There is several ways to achieve this, for example:
- Introducing a new OP Code for Smart Contracts. This way a contract could fire an opcode and get back a specific value
- Doing a callback simulation by which a new transaction will be inserted by a validator in the same block that answers a callback directly
- Write before Read simulation: A contract that reads a value, e.g. for AAPL, will read an existing smart contract. The EVM catches this contract call, updates the storage slot accordingly, before the read is done.
Method 1: Custom OP Code
It would extend the current VM opcodes of the EVM and get a new opcode for getting the asset-prices. This functionality has been added to YUL in March 2021 https://github.com/ethereum/solidity/issues/11430 and is now available as verbatim calls. It would be possible to use a new opcode that simply does not exist on a regular EVM and would simply return nothing. The drawback is, its not backwards compatible and potentially errors out.
The EVM handler has a custom opcode implemented and look up the last tick price for a specific asseti of the type “typeOfAsset” and returns the value directly at the time where its needed.
This, of course, has the drawback of not being backwards compatible, because the extended OP code makes Morpher-Chain an EVM Superset of the EVM.
On other clients not implementing the EVM opcodes it might error out or simply not work, but it is very fast.
Method 2: Callback Block Injection ✅
Another method is a callback block injection, which solves the following Problem:
In current systems the flow is to set off a call to an Oracle Smart Contract at B block-number. An external entity would then listens to an Event, which then answers itself with a transaction in B+N blocks after the initial transaction started. Where N ≥ 1.
In the Morpher Chain the transaction can be answered in the same block, causing zero delay, with the most updated tick data.
It is worth highlighting here that the only delay introduced is the one on the wire - that is, between the validator and the broker. The operation itself does not cause any delay as the most updated tick data is already available at the time of mining the block and will be used to provide the EURUSD rate.
This method is also fully backwards compatible to other chains. On chains not supporting callback block injection, it will default back to answering with a callback in a following transaction after the event was emitted. Just as a regular transaction would. It can then also make use of any secure enclave model Provable Things provides or API3 does with
Method 3: Write-before-Read or Simulated-Read
Another method could be a write-before-read or a simulated read.

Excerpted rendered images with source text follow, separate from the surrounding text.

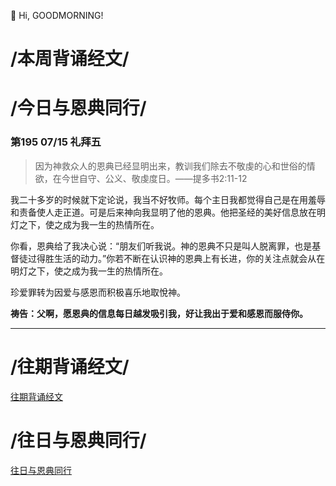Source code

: 👋 Hi, GOODMORNING!

# /本周背诵经文/

# /今日与恩典同行/

### 第195 07/15 礼拜五

>因为神救众人的恩典已经显明出来，教训我们除去不敬虔的心和世俗的情欲，在今世自守、公义、敬虔度日。——提多书2:11-12

我二十多岁的时候就下定论说，我当不好牧师。每个主日我都觉得自己是在用羞辱和责备使人走正道。可是后来神向我显明了他的恩典。他把圣经的美好信息放在明灯之下，使之成为我一生的热情所在。

你看，恩典给了我决心说：“朋友们听我说。神的恩典不只是叫人脱离罪，也是基督徒过得胜生活的动力。”你若不断在认识神的恩典上有长进，你的关注点就会从在明灯之下，使之成为我一生的热情所在。

珍爱罪转为因爱与感恩而积极喜乐地取悅神。

**祷告：父啊，愿恩典的信息每日越发吸引我，好让我出于爱和感恩而服侍你。**
_ _ _

# /往期背诵经文/

[往期背诵经文](https://github.com/GOODNEWSNOW/GOODNEWSNOW/blob/main/past%20scripture.md)

# /往日与恩典同行/

[往日与恩典同行](https://github.com/GOODNEWSNOW/GOODNEWSNOW/blob/main/past%20food.md)
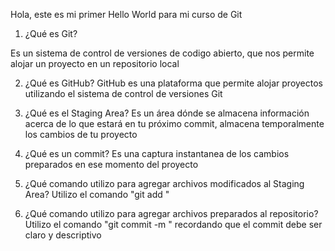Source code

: Hola, este es mi primer Hello World para mi curso de Git

1. ¿Qué es Git?

Es un sistema de control de versiones de codigo abierto, que nos permite alojar un proyecto en un repositorio local

2. ¿Qué es GitHub?
GitHub es una plataforma que permite alojar proyectos utilizando el sistema de control de versiones Git

3. ¿Qué es el Staging Area?
Es un área dónde se almacena información acerca de lo que estará en tu próximo commit, almacena temporalmente los cambios de tu proyecto

4. ¿Qué es un commit?
Es una captura instantanea de los cambios preparados en ese momento del proyecto

5. ¿Qué comando utilizo para agregar archivos modificados al Staging Area?
Utilizo el comando "git add <nombre-archivo-modificado>"

6. ¿Qué comando utilizo para agregar archivos preparados al repositorio?
Utilizo el comando "git commit -m <mensaje-que-contendra-commit>" recordando que el commit debe ser claro y descriptivo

This would mean a contract A would call an Oracle Contract. Upon calling this contract the EVM would intercept that call and either update the storage slot of the called Oracle Contract with the right value, or outright simulate the storage slots value.
Discussion
All three methods could be implemented on a custom chain. Since oracles are already known to work with the request/callback flow, the Method 2, Callback injection is the preferred method.
Another point is the economics. A Data Provider needs to be rewarded for providing good data feeds. In this case, an oracle call can directly forward native gas tokens or any other erc20 based tokens to the data provider through the request model. It also opens up more options for a smart contract based governance model for data providers which work cross chain.